When I told my daughter about it she was disappointed not to be in school,  where she could have somehow put it to good use. “Oh but at least we’ll have school for 12/11/1o!”, she quickly recovered.

I won’t tell her just yet that it falls on a Saturday.

A little later in the day it hit me that 12/11/10 should have been a big day of celebration in my life, beyond the descending ordinal numbers. It would have been my father’s 80th birthday.

My father was an orphan by the time he was 15. In his ninth year, he suffered silently while his mother lie dying in their small New York apartment. After my own mother passed away, he shared a poignant story with me, for the first time.

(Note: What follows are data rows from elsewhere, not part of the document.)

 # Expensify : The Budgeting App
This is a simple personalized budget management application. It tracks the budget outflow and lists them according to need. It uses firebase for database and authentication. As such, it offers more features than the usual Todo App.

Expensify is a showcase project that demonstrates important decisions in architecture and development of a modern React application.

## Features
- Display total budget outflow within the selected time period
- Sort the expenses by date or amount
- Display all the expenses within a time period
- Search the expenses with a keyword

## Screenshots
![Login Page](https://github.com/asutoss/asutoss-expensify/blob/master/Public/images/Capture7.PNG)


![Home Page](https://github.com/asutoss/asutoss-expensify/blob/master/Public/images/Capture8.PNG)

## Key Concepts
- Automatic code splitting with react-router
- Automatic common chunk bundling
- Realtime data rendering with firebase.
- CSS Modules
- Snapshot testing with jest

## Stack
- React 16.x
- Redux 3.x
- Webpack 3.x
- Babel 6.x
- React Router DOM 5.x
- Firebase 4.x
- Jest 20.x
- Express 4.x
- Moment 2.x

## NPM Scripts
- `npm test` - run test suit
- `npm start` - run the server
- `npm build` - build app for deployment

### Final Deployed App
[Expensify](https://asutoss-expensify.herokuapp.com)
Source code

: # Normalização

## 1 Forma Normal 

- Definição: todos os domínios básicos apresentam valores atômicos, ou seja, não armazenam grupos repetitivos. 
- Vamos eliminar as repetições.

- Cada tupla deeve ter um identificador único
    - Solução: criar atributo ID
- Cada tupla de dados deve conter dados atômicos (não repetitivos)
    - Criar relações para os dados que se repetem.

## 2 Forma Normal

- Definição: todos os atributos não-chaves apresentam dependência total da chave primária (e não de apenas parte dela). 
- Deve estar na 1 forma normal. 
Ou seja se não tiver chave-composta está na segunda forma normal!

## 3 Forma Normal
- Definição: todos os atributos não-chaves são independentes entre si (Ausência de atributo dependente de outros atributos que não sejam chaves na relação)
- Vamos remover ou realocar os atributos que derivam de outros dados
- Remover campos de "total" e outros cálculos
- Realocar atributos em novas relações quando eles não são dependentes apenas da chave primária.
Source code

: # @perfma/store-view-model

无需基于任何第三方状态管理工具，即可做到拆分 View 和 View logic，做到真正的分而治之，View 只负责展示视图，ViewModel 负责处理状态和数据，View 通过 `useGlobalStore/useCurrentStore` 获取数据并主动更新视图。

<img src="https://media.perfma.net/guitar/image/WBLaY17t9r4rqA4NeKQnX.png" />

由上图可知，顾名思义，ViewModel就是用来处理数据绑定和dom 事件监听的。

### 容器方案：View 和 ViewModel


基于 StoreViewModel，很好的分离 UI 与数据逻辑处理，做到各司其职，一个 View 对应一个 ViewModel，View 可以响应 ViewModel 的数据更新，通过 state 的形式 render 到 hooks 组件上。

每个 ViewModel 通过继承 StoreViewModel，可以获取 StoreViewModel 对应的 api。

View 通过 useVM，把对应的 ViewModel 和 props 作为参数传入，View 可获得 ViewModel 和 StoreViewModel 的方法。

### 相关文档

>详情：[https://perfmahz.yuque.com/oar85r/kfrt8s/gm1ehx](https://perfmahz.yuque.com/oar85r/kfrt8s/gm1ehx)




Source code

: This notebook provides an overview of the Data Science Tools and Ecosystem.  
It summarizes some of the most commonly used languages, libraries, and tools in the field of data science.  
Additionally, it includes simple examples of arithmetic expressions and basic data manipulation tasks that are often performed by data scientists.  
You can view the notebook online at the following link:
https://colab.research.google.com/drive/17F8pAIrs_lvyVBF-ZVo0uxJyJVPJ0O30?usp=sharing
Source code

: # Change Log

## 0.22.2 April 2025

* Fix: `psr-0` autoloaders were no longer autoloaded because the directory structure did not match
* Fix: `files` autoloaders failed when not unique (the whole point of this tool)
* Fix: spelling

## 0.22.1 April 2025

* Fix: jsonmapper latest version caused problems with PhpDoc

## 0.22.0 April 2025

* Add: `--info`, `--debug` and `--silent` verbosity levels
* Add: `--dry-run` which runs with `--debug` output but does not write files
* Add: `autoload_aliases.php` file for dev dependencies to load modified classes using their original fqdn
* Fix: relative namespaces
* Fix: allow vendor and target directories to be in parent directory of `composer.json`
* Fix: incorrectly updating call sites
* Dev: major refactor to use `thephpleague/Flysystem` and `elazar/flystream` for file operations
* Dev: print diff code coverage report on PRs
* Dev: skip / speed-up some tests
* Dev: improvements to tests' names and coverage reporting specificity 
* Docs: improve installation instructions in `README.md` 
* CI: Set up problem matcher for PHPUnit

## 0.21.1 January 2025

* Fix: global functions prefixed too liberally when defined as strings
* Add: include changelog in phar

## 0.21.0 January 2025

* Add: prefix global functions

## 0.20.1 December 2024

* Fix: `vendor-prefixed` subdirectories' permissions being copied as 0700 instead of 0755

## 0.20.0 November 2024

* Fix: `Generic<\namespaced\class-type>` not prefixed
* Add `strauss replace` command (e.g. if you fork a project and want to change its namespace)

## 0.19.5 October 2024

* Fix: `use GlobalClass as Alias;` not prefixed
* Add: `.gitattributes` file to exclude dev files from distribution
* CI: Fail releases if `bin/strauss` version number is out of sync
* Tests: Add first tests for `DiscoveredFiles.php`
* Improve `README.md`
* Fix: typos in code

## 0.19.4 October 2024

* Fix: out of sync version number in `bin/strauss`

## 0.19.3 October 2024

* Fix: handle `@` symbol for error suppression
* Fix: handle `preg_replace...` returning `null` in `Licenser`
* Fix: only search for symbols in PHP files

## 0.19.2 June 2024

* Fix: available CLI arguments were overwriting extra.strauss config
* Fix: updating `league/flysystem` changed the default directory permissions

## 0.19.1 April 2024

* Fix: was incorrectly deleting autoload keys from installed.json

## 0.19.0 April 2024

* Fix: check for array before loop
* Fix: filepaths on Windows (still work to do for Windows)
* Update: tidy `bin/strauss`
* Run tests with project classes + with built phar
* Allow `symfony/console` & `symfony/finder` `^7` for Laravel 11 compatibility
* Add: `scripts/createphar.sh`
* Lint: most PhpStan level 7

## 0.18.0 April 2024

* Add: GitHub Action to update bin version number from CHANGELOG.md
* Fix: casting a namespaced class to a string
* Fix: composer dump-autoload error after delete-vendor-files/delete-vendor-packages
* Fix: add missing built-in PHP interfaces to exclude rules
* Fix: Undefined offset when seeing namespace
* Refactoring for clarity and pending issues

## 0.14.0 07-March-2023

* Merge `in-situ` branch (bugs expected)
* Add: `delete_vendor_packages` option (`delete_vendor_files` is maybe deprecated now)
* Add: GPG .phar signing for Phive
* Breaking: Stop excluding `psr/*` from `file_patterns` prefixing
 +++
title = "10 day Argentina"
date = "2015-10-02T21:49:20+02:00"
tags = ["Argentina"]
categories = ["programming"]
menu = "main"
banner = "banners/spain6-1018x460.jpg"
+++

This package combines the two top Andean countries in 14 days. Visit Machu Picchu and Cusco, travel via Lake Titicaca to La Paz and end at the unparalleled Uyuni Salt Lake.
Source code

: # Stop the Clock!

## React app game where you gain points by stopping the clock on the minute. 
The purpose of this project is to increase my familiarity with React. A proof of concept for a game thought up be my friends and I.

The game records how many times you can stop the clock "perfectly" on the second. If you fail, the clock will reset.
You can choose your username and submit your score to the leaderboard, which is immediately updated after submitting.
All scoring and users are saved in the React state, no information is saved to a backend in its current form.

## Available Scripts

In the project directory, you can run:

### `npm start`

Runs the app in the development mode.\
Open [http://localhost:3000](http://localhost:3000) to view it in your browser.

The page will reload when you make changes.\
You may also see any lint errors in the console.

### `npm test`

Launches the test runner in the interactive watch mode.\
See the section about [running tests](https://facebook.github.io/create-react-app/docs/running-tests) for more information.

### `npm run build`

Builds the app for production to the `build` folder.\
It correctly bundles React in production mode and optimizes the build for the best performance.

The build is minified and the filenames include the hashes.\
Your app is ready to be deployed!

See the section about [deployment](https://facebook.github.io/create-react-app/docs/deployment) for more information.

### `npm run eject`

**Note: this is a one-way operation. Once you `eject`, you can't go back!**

It was the day of his fourth grade play, there had been a lot of rehearsals and excitement leading up to it. His classmates were thrilled to perform for an audience. From the stage, he scanned the seats filled with beaming parents, hoping maybe someone had been able to come to watch and applaud for him. He was alone.

When he got home from school that day, he was met in front of his apartment building by an aunt who told him not to go inside.

His mother had died.

My young father took off running, aimlessly, as an uncle chased after him. When his uncle finally caught up, he took him to a relative’s apartment a few blocks away for a while. Away from the sadness.

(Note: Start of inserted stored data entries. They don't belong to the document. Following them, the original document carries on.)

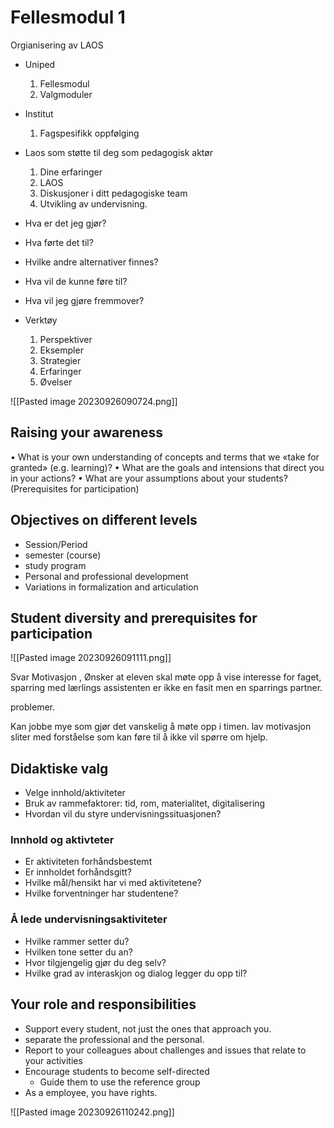 # Fellesmodul 1 
Orgianisering av LAOS
- Uniped
	1. Fellesmodul
	2. Valgmoduler

- Institut
	1.  Fagspesifikk oppfølging

- Laos som støtte til deg som pedagogisk aktør
	1. Dine erfaringer
	2. LAOS
	3. Diskusjoner i ditt pedagogiske team
	4. Utvikling av undervisning. 

- Hva er det jeg gjør?
- Hva førte det til?
- Hvilke andre alternativer finnes?
- Hva vil de kunne føre til?
- Hva vil jeg gjøre fremmover?

- Verktøy
	1. Perspektiver
	2. Eksempler
	3. Strategier
	4. Erfaringer
	5. Øvelser

![[Pasted image 20230926090724.png]]

## Raising your awareness
• What is your own understanding of concepts and terms that we «take for granted» (e.g. learning)?
• What are the goals and intensions that direct you in your actions?
• What are your assumptions about your students? (Prerequisites for participation)

## Objectives on different levels
- Session/Period 
- semester (course)
- study program
- Personal and professional development
- Variations in formalization and articulation

## Student diversity and prerequisites for participation
![[Pasted image 20230926091111.png]]

Svar
Motivasjon , Ønsker at eleven skal møte opp å vise interesse for faget, sparring med lærlings assistenten er ikke en fasit men en sparrings partner. 

problemer.

Kan jobbe mye som gjør det vanskelig å møte opp i timen.
lav motivasjon
sliter med forståelse som kan føre til å ikke vil spørre om hjelp.

## Didaktiske valg
- Velge innhold/aktiviteter
- Bruk av rammefaktorer: tid, rom, materialitet, digitalisering
- Hvordan vil du styre undervisningssituasjonen?

### Innhold og aktivteter 
- Er aktiviteten forhåndsbestemt
- Er innholdet forhåndsgitt?
- Hvilke mål/hensikt har vi med aktivitetene?
- Hvilke forventninger har studentene?

### Å lede undervisningsaktiviteter
- Hvilke rammer setter du?
- Hvilken tone setter du an?
- Hvor tilgjengelig gjør du deg selv?
- Hvilke grad av interaskjon og dialog legger du opp til?

## Your role and responsibilities
- Support every student, not just the ones that approach you.
- separate the professional and the personal.
- Report to your colleagues about challenges and issues that relate to your activities
- Encourage students to become self-directed
	- Guide them to use the reference group
- As a employee, you have rights.


![[Pasted image 20230926110242.png]]

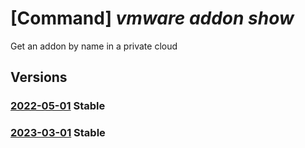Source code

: # [Command] _vmware addon show_

Get an addon by name in a private cloud

## Versions

### [2022-05-01](/Resources/mgmt-plane/L3N1YnNjcmlwdGlvbnMve30vcmVzb3VyY2Vncm91cHMve30vcHJvdmlkZXJzL21pY3Jvc29mdC5hdnMvcHJpdmF0ZWNsb3Vkcy97fS9hZGRvbnMve30=/2022-05-01.xml) **Stable**

<!-- mgmt-plane /subscriptions/{}/resourcegroups/{}/providers/microsoft.avs/privateclouds/{}/addons/{} 2022-05-01 -->

### [2023-03-01](/Resources/mgmt-plane/L3N1YnNjcmlwdGlvbnMve30vcmVzb3VyY2Vncm91cHMve30vcHJvdmlkZXJzL21pY3Jvc29mdC5hdnMvcHJpdmF0ZWNsb3Vkcy97fS9hZGRvbnMve30=/2023-03-01.xml) **Stable**

<!-- mgmt-plane /subscriptions/{}/resourcegroups/{}/providers/microsoft.avs/privateclouds/{}/addons/{} 2023-03-01 -->
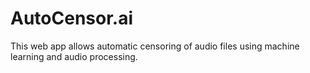 # AutoCensor.ai

This web app allows automatic censoring of audio files using machine learning and audio processing.
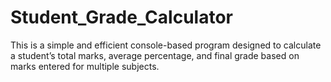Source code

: # Student_Grade_Calculator
This is a simple and efficient console-based program designed to calculate a student’s total marks, average percentage, and final grade based on marks entered for multiple subjects.
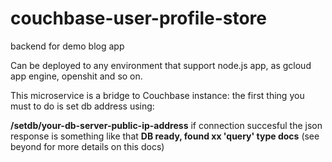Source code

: # couchbase-user-profile-store
backend for demo blog app


Can be deployed to any environment that support node.js app, as gcloud app engine, openshit and so on.

This microservice is a bridge to Couchbase instance: the first thing you must to do is set db address using:

**/setdb/your-db-server-public-ip-address**
if connection succesful the json response is something like that
**DB ready, found xx 'query' type docs** (see beyond for more details on this docs)




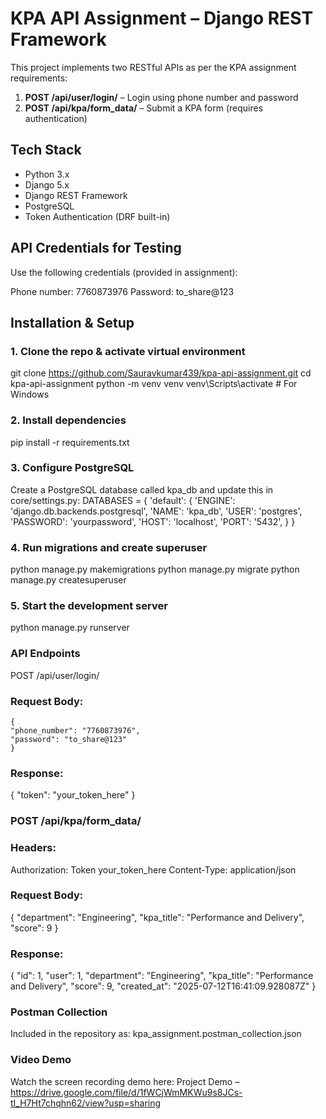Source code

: # KPA API Assignment – Django REST Framework

This project implements two RESTful APIs as per the KPA assignment requirements:

1. **POST /api/user/login/** – Login using phone number and password  
2. **POST /api/kpa/form_data/** – Submit a KPA form (requires authentication)

## Tech Stack

- Python 3.x
- Django 5.x
- Django REST Framework
- PostgreSQL
- Token Authentication (DRF built-in)

## API Credentials for Testing

Use the following credentials (provided in assignment):

Phone number: 7760873976
Password: to_share@123

## Installation & Setup

### 1. Clone the repo & activate virtual environment

git clone https://github.com/Sauravkumar439/kpa-api-assignment.git
cd kpa-api-assignment
python -m venv venv
venv\Scripts\activate  # For Windows

### 2. Install dependencies

pip install -r requirements.txt

### 3. Configure PostgreSQL

Create a PostgreSQL database called kpa_db and update this in core/settings.py:
DATABASES = {
    'default': {
        'ENGINE': 'django.db.backends.postgresql',
        'NAME': 'kpa_db',
        'USER': 'postgres',
        'PASSWORD': 'yourpassword',
        'HOST': 'localhost',
        'PORT': '5432',
    }
}


### 4. Run migrations and create superuser

python manage.py makemigrations
python manage.py migrate
python manage.py createsuperuser

### 5. Start the development server

python manage.py runserver

### API Endpoints

POST /api/user/login/

### Request Body:

    {
    "phone_number": "7760873976",
    "password": "to_share@123"
    }


### Response:

{
  "token": "your_token_here"
}


### POST /api/kpa/form_data/
### Headers:

Authorization: Token your_token_here
Content-Type: application/json

### Request Body:

{
  "department": "Engineering",
  "kpa_title": "Performance and Delivery",
  "score": 9
}

### Response:

{
  "id": 1,
  "user": 1,
  "department": "Engineering",
  "kpa_title": "Performance and Delivery",
  "score": 9,
  "created_at": "2025-07-12T16:41:09.928087Z"
}

### Postman Collection

Included in the repository as:
kpa_assignment.postman_collection.json

### Video Demo
Watch the screen recording demo here:
Project Demo – https://drive.google.com/file/d/1fWCjWmMKWu9s8JCs-tI_H7Ht7chqhn62/view?usp=sharing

My grandfather felt he was unable to raise his two sons on his own. He worked nights and wouldn’t be available to a 9 and 4 year old in the way they needed. The boys were split up and lived with different relatives until they were adults. For my father it was like musical homes. Times were tough and everyone was struggling financially so some family members could only keep him for a few months at a time. Some were very receptive to sharing their homes with them, others felt it was a burden. My father heard many a heated ‘discussion’ over whose home he’d live in next. He took it all in and it festered within.

My father carried it all with him always. “Children didn’t get counseling in those years when they experienced such tragedy,” he told me. He punished himself, even as an adult for the suffering he experienced, always remembering it with the pain of the child he was.

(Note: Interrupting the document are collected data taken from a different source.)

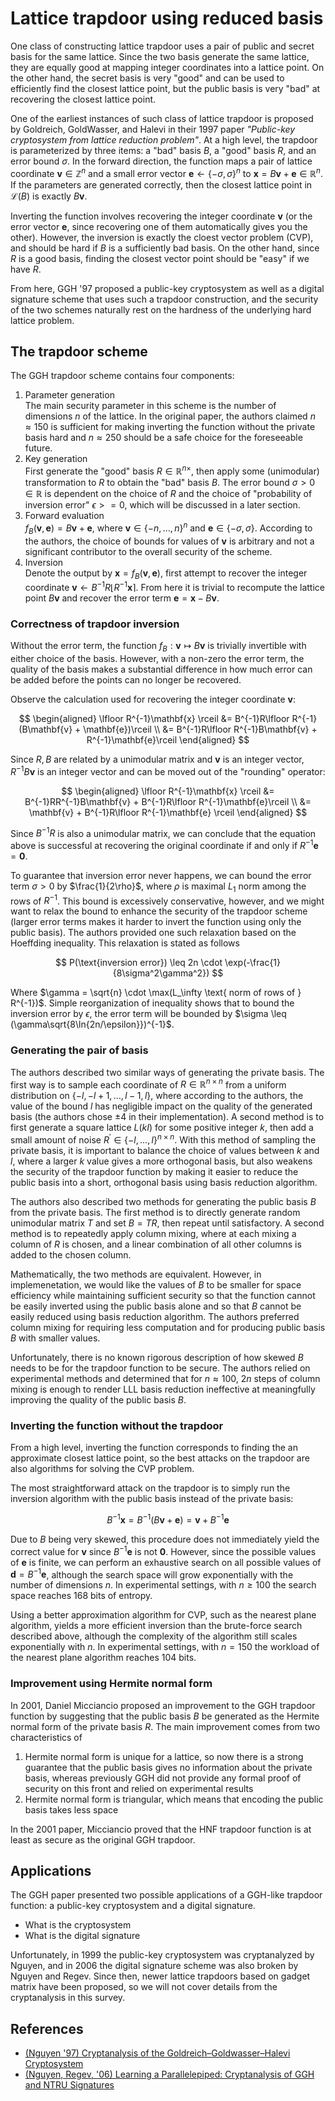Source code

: # Lattice trapdoor using reduced basis
One class of constructing lattice trapdoor uses a pair of public and secret basis for the same lattice. Since the two basis generate the same lattice, they are equally good at mapping integer coordinates into a lattice point. On the other hand, the secret basis is very "good" and can be used to efficiently find the closest lattice point, but the public basis is very "bad" at recovering the closest lattice point.

One of the earliest instances of such class of lattice trapdoor is proposed by Goldreich, GoldWasser, and Halevi in their 1997 paper *"Public-key cryptosystem from lattice reduction problem"*. At a high level, the trapdoor is parameterized by three items: a "bad" basis $B$, a "good" basis $R$, and an error bound $\sigma$. In the forward direction, the function maps a pair of lattice coordinate $\mathbf{v} \in \mathbb{Z}^n$ and a small error vector $\mathbf{e} \leftarrow \{ -\sigma, \sigma \}^n$ to $\mathbf{x} = B\mathbf{v} + \mathbf{e} \in \mathbb{R}^n$. If the parameters are generated correctly, then the closest lattice point in $\mathcal{L}(B)$ is exactly $B\mathbf{v}$.

Inverting the function involves recovering the integer coordinate $\mathbf{v}$ (or the error vector $\mathbf{e}$, since recovering one of them automatically gives you the other). However, the inversion is exactly the cloest vector problem (CVP), and should be hard if $B$ is a sufficiently bad basis. On the other hand, since $R$ is a good basis, finding the closest vector point should be "easy" if we have $R$.

From here, GGH '97 proposed a public-key cryptosystem as well as a digital signature scheme that uses such a trapdoor construction, and the security of the two schemes naturally rest on the hardness of the underlying hard lattice problem.

## The trapdoor scheme
The GGH trapdoor scheme contains four components:

1. Parameter generation  
The main security parameter in this scheme is the number of dimensions $n$ of the lattice. In the original paper, the authors claimed $n \approx 150$ is sufficient for making inverting the function without the private basis hard and $n \approx 250$ should be a safe choice for the foreseeable future.
2. Key generation  
First generate the "good" basis $R \in \mathbb{R}^{n \times }$, then apply some (unimodular) transformation to $R$ to obtain the "bad" basis $B$. The error bound $\sigma > 0 \in \mathbb{R}$ is dependent on the choice of $R$ and the choice of "probability of inversion error" $\epsilon >= 0$, which will be discussed in a later section.
3. Forward evaluation  
$f_{B}(\mathbf{v}, \mathbf{e}) = B\mathbf{v} + \mathbf{e}$, where $\mathbf{v} \in \{-n, \ldots, n\}^n$ and $\mathbf{e} \in \{-\sigma, \sigma\}$. According to the authors, the choice of bounds for values of $\mathbf{v}$ is arbitrary and not a significant contributor to the overall security of the scheme.
4. Inversion  
Denote the output by $\mathbf{x} = f_{B}(\mathbf{v}, \mathbf{e})$, first attempt to recover the integer coordinate $\mathbf{v} \leftarrow B^{-1}R\lfloor R^{-1}\mathbf{x} \rceil$. From here it is trivial to recompute the lattice point $B\mathbf{v}$ and recover the error term $\mathbf{e} = \mathbf{x} - B\mathbf{v}$.

### Correctness of trapdoor inversion
Without the error term, the function $f_B: \mathbf{v} \mapsto B\mathbf{v}$ is trivially invertible with either choice of the basis. However, with a non-zero the error term, the quality of the basis makes a substantial difference in how much error can be added before the points can no longer be recovered.

Observe the calculation used for recovering the integer coordinate $\mathbf{v}$:

$$
\begin{aligned}
\lfloor R^{-1}\mathbf{x} \rceil &= B^{-1}R\lfloor R^{-1}(B\mathbf{v} + \mathbf{e})\rceil \\
&= B^{-1}R\lfloor R^{-1}B\mathbf{v} + R^{-1}\mathbf{e}\rceil
\end{aligned}
$$

Since $R, B$ are related by a unimodular matrix and $\mathbf{v}$ is an integer vector, $R^{-1}B\mathbf{v}$ is an integer vector and can be moved out of the "rounding" operator:

$$
\begin{aligned}
\lfloor R^{-1}\mathbf{x} \rceil &= B^{-1}RR^{-1}B\mathbf{v} + B^{-1}R\lfloor R^{-1}\mathbf{e}\rceil \\
&= \mathbf{v} + B^{-1}R\lfloor R^{-1}\mathbf{e} \rceil
\end{aligned}
$$

Since $B^{-1}R$ is also a unimodular matrix, we can conclude that the equation above is successful at recovering the original coordinate if and only if $R^{-1}\mathbf{e} = \mathbf{0}$.

To guarantee that inversion error never happens, we can bound the error term $\sigma > 0$ by $\frac{1}{2\rho}$, where $\rho$ is maximal $L_1$ norm among the rows of $R^{-1}$. This bound is excessively conservative, however, and we might want to relax the bound to enhance the security of the trapdoor scheme (larger error terms makes it harder to invert the function using only the public basis). The authors provided one such relaxation based on the Hoeffding inequality. This relaxation is stated as follows

$$
P(\text{inversion error}) \leq 2n \cdot \exp(-\frac{1}{8\sigma^2\gamma^2})
$$

Where $\gamma = \sqrt{n} \cdot \max(L_\infty \text{ norm of rows of } R^{-1})$. Simple reorganization of inequality shows that to bound the inversion error by $\epsilon$, the error term will be bounded by $\sigma \leq (\gamma\sqrt{8\ln{2n/\epsilon}})^{-1}$.

### Generating the pair of basis
The authors described two similar ways of generating the private basis. The first way is to sample each coordinate of $R \in \mathbb{R}^{n \times n}$ from a uniform distribution on $\{-l, -l + 1, \ldots, l-1, l\}$, where according to the authors, the value of the bound $l$ has negligible impact on the quality of the generated basis (the authors chose $\pm 4$ in their implementation). A second method is to first generate a square lattice $L(kI)$ for some positive integer $k$, then add a small amount of noise $R^\prime \in \{-l, \ldots, l\}^{n \times n}$. With this method of sampling the private basis, it is important to balance the choice of values between $k$ and $l$, where a larger $k$ value gives a more orthogonal basis, but also weakens the security of the trapdoor function by making it easier to reduce the public basis into a short, orthogonal basis using basis reduction algorithm.

The authors also described two methods for generating the public basis $B$ from the private basis. The first method is to directly generate random unimodular matrix $T$ and set $B = TR$, then repeat until satisfactory. A second method is to repeatedly apply column mixing, where at each mixing a column of $R$ is chosen, and a linear combination of all other columns is added to the chosen column.

Mathematically, the two methods are equivalent. However, in implemenetation, we would like the values of $B$ to be smaller for space efficiency while maintaining sufficient security so that the function cannot be easily inverted using the public basis alone and so that $B$ cannot be easily reduced using basis reduction algorithm. The authors preferred column mixing for requiring less computation and for producing public basis $B$ with smaller values.

Unfortunately, there is no known rigorous description of how skewed $B$ needs to be for the trapdoor function to be secure. The authors relied on experimental methods and determined that for $n \approx 100$, $2n$ steps of column mixing is enough to render LLL basis reduction ineffective at meaningfully improving the quality of the public basis $B$.

### Inverting the function without the trapdoor
From a high level, inverting the function corresponds to finding the an approximate closest lattice point, so the best attacks on the trapdoor are also algorithms for solving the CVP problem.

The most straightforward attack on the trapdoor is to simply run the inversion algorithm with the public basis instead of the private basis:

$$
B^{-1}\mathbf{x} = B^{-1}(B\mathbf{v} + \mathbf{e}) = \mathbf{v} + B^{-1}\mathbf{e}
$$

Due to $B$ being very skewed, this procedure does not immediately yield the correct value for $\mathbf{v}$ since $B^{-1}\mathbf{e}$  is not $\mathbf{0}$. However, since the possible values of $\mathbf{e}$ is finite, we can perform an exhaustive search on all possible values of $\mathbf{d} = B^{-1}\mathbf{e}$, although the search space will grow exponentially with the number of dimensions $n$. In experimental settings, with $n \geq 100$ the search space reaches 168 bits of entropy.

Using a better approximation algorithm for CVP, such as the nearest plane algorithm, yields a more efficient inversion than the brute-force search described above, although the complexity of the algorithm still scales exponentially with $n$. In experimental settings, with $n=150$ the workload of the nearest plane algorithm reaches 104 bits.

### Improvement using Hermite normal form
In 2001, Daniel Micciancio proposed an improvement to the GGH trapdoor function by suggesting that the public basis $B$ be generated as the Hermite normal form of the private basis $R$. The main improvement comes from two characteristics of 

1. Hermite normal form is unique for a lattice, so now there is a strong guarantee that the public basis gives no information about the private basis, whereas previously GGH did not provide any formal proof of security on this front and relied on experimental results
2. Hermite normal form is triangular, which means that encoding the public basis takes less space

In the 2001 paper, Micciancio proved that the HNF trapdoor function is at least as secure as the original GGH trapdoor.

## Applications
The GGH paper presented two possible applications of a GGH-like trapdoor function: a public-key cryptosystem and a digital signature.

- What is the cryptosystem
- What is the digital signature

Unfortunately, in 1999 the public-key cryptosystem was cryptanalyzed by Nguyen, and in 2006 the digital signature scheme was also broken by Nguyen and Regev. Since then, newer lattice trapdoors based on gadget matrix have been proposed, so we will not cover details from the cryptanalysis in this survey.


## References
- [(Nguyen '97) Cryptanalysis of the Goldreich–Goldwasser–Halevi Cryptosystem](https://link.springer.com/content/pdf/10.1007/3-540-48405-1_18.pdf)
- [(Nguyen, Regev, '06) Learning a Parallelepiped: Cryptanalysis of GGH and NTRU Signatures](https://iacr.org/archive/eurocrypt2006/40040273/40040273.pdf)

In his late twenties, he was rescued by my mom. They met at a singles weekend in the Catskills. She, the epitome of maternal caregiver, a school teacher, found the perfect fit with this man so desperately in need of nurturing. Dad won her over with his fantastic dry wit, his bag of tricks he always relied upon to get the approval of others.

Over the years Dad often spoke of regrets. He was by far the most wise and intelligent person I’ve known, but wasn’t able to go to college because he had to work from a young age. He went into his uncle’s business for practical reasons and never had the opportunity to even attempt to live out his dream of becoming an architect. He’d share this with me while doodling well crafted graphic designs next to the newspaper crossword puzzle at our kitchen table. I felt his void so deeply.

The years of stress and self punishment along with working in a business that was simply a way to pay the bills, took a serious toll on his health. As he got older, I found myself mothering him as my mom had done. He lost his mother as a child and found her in my mother and myself.

It’s appropriate that this came to mind today, the day I planned to share a book with you I recently read; Anne Tyler’s Noah’s Compass.

The main character in this novel is Liam Pennywell, a 61 year old divorced father of three, settling into his later years, reflecting upon a life misspent. He became a widower in his twenties when his wife died, leaving him alone to care for their infant daughter. Liam had studied philosophy in college but out of necessity went into teaching high school history. He did what was necessary and practical in his mind. He marries again and goes on to have two more children with his second wife, they later divorce.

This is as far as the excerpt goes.